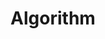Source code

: ---
layout: tag-list
type: tag
title: Algorithm
slug: algorithm
category: study
sidebar: true
description: >
  solve an algorithm
---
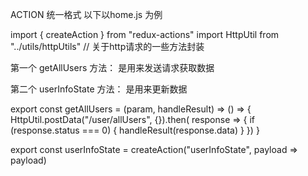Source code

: 
ACTION 统一格式
以下以home.js 为例


import { createAction } from "redux-actions"
import HttpUtil from "../utils/httpUtils" // 关于http请求的一些方法封装

第一个 getAllUsers 方法： 是用来发送请求获取数据

第二个 userInfoState 方法： 是用来更新数据

export const getAllUsers = (param, handleResult) => () => {
  HttpUtil.postData("/user/allUsers", {}).then( response => {
    if (response.status === 0) {
      handleResult(response.data)
    }
  })
}

export const userInfoState = createAction("userInfoState", payload => payload)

→ **Exercise description**
With pictures left out, extract the lines from the one containing "slug: algorithm" to the end of the material above, both included, exactly as written.

→ **Answer section**
slug: algorithm
category: study
sidebar: true
description: >
  solve an algorithm
---
Source code

: 
ACTION 统一格式
以下以home.js 为例


import { createAction } from "redux-actions"
import HttpUtil from "../utils/httpUtils" // 关于http请求的一些方法封装

第一个 getAllUsers 方法： 是用来发送请求获取数据

第二个 userInfoState 方法： 是用来更新数据

export const getAllUsers = (param, handleResult) => () => {
  HttpUtil.postData("/user/allUsers", {}).then( response => {
    if (response.status === 0) {
      handleResult(response.data)
    }
  })
}

export const userInfoState = createAction("userInfoState", payload => payload)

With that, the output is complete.